By Bill Adams
As any fan can tell you, Judas Priest stands as musically peerless – not just for releasing a succession of genuinely remarkable studio albums, but for being one of the most consistent live bands in metal history. Sure – the studio albums are great and that’s one thing but, on stage, Priest has brought its’ best game almost every night (with the possible exception of when Tim “Ripper” Owens was fronting the band) for the last four decades and that’s illustrated handily the band’s entry into the Setlist series. Culling tracks from the band’s live albums Unleashed In The East, Priest… Live! and A Touch Of Evil Live as well as a few from the Japanese import Priest, Live & Rare along with some performances that have gone previously unreleased, Priest’s entry into the Setlist catalogue is a formidable creature but what’s really incredible about it is how well it flows together. Don’t think so? How many bands spring to mind that can back a track recorded in 1979 with one captured in 1986 and then one that was heard in 2008 and have it flow so seamlessly together that fans will have to consult the record’s liner noted to confirm and given song’s carbon date? Judas Priest has that capability and the proof lies on this album.
Oddly (or perhaps to make a point), Setlist starts with one of the most recent takes in the runtime, “Judas Rising” (from Priest’s 2005-2008 World Tour), before sliding back into the band’s golden age for “Heading Out To The Highway” and “Breaking The Law” (both released in 1986) and then going REALLY old school for “Exciter” and “Tyrant.” In each case, the band is (of course) in its’ finest for but (ignoring the two-track dalliance from the Seventies, which sounds like studio recordings with crowd noise added, and “Out In The Cold” which is carbon dated by synths), unbelievably, it’s difficult to always pinpoint the source of the tracks; Halford’s voice sounds untouched by time in each case and he never seems to struggle for a single note. Likewise, the general tonality of K.K. Downing and Glenn Tipton’s guitars is virtually indistinguishable by the year too; neither has dramatically changed their rigs, so they have simply remained rock solid and not at all eroded by time.

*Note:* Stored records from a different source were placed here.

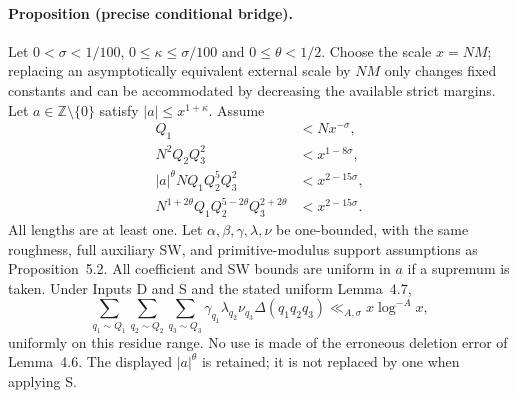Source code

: \paragraph{Proposition (precise conditional bridge).}
Let $0<\sigma<1/100$, $0\le\kappa\le\sigma/100$ and
$0\le\theta<1/2$. Choose the scale $x=NM$; replacing an asymptotically
equivalent external scale by $NM$ only changes fixed constants and
can be accommodated by decreasing the available strict margins.
Let $a\in\mathbb Z\setminus\{0\}$ satisfy $|a|\le x^{1+\kappa}$.
Assume
\begin{align}
 Q_1&<Nx^{-\sigma},                                      \tag{B1}\\
 N^2Q_2Q_3^2&<x^{1-8\sigma},                              \tag{B2}\\
 |a|^\theta NQ_1Q_2^5Q_3^2&<x^{2-15\sigma},               \tag{B3}\\
 N^{1+2\theta}Q_1Q_2^{5-2\theta}Q_3^{2+2\theta}
   &<x^{2-15\sigma}.                                    \tag{B4}
\end{align}
All lengths are at least one. Let $\alpha,\beta,\gamma,\lambda,\nu$
be one-bounded, with the same roughness, full auxiliary SW, and
primitive-modulus support assumptions as Proposition~5.2. All
coefficient and SW bounds are uniform in $a$ if a supremum is taken.
Under Inputs D and S and the stated uniform Lemma~4.7,
\[
 \sum_{q_1\sim Q_1}\sum_{q_2\sim Q_2}\sum_{q_3\sim Q_3}
 \gamma_{q_1}\lambda_{q_2}\nu_{q_3}\Delta(q_1q_2q_3)
 \ll_{A,\sigma} x\log^{-A}x,                             \tag{B5}
\]
uniformly on this residue range. No use is made of the erroneous
deletion error of Lemma~4.6. The displayed $|a|^\theta$ is retained;
it is not replaced by one when applying S.

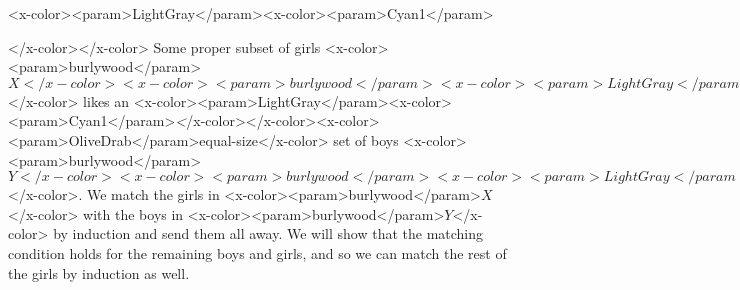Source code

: {<x-color><param>LightGray</param><x-color><param>Cyan1</param>\item</x-color></x-color> Some proper subset of girls <x-color><param>burlywood</param>$X </x-color><x-color><param>burlywood</param><x-color><param>LightGray</param>\subset</x-color></x-color><x-color><param>burlywood</param> G$</x-color> likes an <x-color><param>LightGray</param><x-color><param>Cyan1</param>\emph</x-color></x-color><x-color><param>OliveDrab</param>{equal-size}</x-color>
  set of boys <x-color><param>burlywood</param>$Y </x-color><x-color><param>burlywood</param><x-color><param>LightGray</param>\subset</x-color></x-color><x-color><param>burlywood</param> B$</x-color>.  We match the girls in <x-color><param>burlywood</param>$X$</x-color> with the boys in
  <x-color><param>burlywood</param>$Y$</x-color> by induction and send them all away.  We will show that the matching
  condition holds for the remaining boys and girls, and so we can match
  the rest of the girls by induction as well.

}
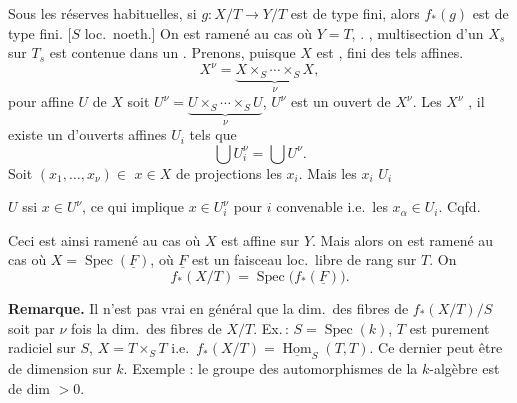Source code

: \documentclass[11pt,a4paper]{article}
\begin{document}

Sous les réserves habituelles, si $g\colon X/T\to Y/T$ est de
type fini, alors $f_{*}(g)$ est de type fini.
[$S$ \struck{\ill{}} loc.\ noeth.] On est ramené au cas où $Y=T$,
 . \struck{\ill{} \ill{} \ill{} \ill{}}
  \ill{} \ill{}
,   multisection d'un
$X_s$ sur  $T_s$ est contenue dans un  .
Prenons, puisque $X$ est ,   fini des tels \ill{}
affines.  
\[
  X^{\nu}=\underbrace{X\times_S\cdots\times_S X}_{\nu},
\]
pour  \ill{} affine
$U$ de $X$ soit
$U^{\nu}=\underbrace{U\times_S\cdots\times_S U}_{\nu}$, $U^{\nu}$ est un
ouvert de $X^{\nu}$.  Les \ill{} \struck{\ill{}} $X^{\nu}$ 
\ill{}
, il existe un   d'ouverts
affines $U_i$ tels que
\[
  \bigcup U_i^{\nu}=\bigcup U^{\nu}.
\]
Soit $(x_1,\dots,x_\nu)\in$ \struck{\ill{} \ill{} \ill{} \ill{} \ill{}}
  $x\in X$ de projections les $x_i$.
Mais les $x_i$   \ill{} \ill{} $U_i$

$U$ ssi $x\in U^{\nu}$, \struck{\ill{}} ce qui implique
$x\in U_i^{\nu}$ pour $i$ convenable i.e.\ les $x_\alpha\in U_i$.
Cqfd.

Ceci est ainsi ramené au cas où $X$
est affine sur $Y$. Mais alors on est
ramené au cas où $X=\operatorname{Spec}(\underline{F})$, où
$\underline{F}$ est un faisceau loc.\ libre de rang \ill{}
sur $T$. On  
\[
  f_{*}(X/T)=\operatorname{Spec}\bigl(f_{*}(\underline{F})\bigr).
\]


\textbf{Remarque.} Il n'est pas vrai en général que
la dim.\ des fibres de $f_{*}(X/T)/S$
soit  par $\nu$ fois la dim.\
des fibres de $X/T$. Ex.\,:
$S=\operatorname{Spec}(k)$, $T$  est purement
radiciel sur $S$, $X=T\times_S T$ i.e.\ $f_{*}(X/T)=
\underline{\operatorname{Hom}}_S(T,T)$. Ce dernier peut être de
dimension  \struck{\ill{}} sur $k$. Exemple : le groupe des
automorphismes de la $k$-algèbre \struck{\ill{}} est
de dim $>0$.
\marginal{\ill{} \ill{} \ill{}}
\end{document}
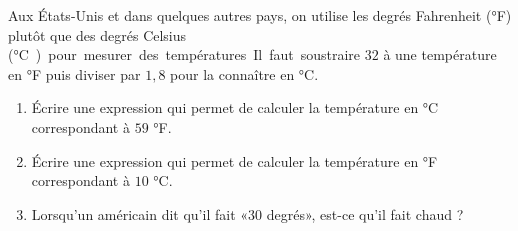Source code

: 
\begin{exercice}\label{exosmath-0734}

Aux États-Unis et dans quelques autres pays, on utilise les degrés Fahrenheit (°F) plutôt que des degrés Celsius (\si\degreeCelsius) pour mesurer des températures. Il faut soustraire $32$ à une température en °F puis diviser par $1,8$ pour la connaître en °C.  

\begin{enumerate}
    \item
Écrire une expression qui permet de calculer la température en °C correspondant à $59$ °F.
\item
Écrire une expression qui permet de calculer la température en °F correspondant à $10$ °C.
\item
    Lorsqu'un américain dit qu'il fait «\( 30\) degrés», est-ce qu'il fait chaud ?
\end{enumerate}

\end{exercice}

Now, with all that praise for Judas Priest’s Setlist on the proverbial books, it doesn’t need to be questioned why – with six live albums already in circulation, does a compilation need to exist? In Judas Priest’s case, their entry into the Setlist series marks a fantastic proof of the band’s faculties as a love act. The band proves that they have never dramatically changed or experienced a decline in the thirty-year span of time that this record offers glimpses into. That, in a word, is unbelievable.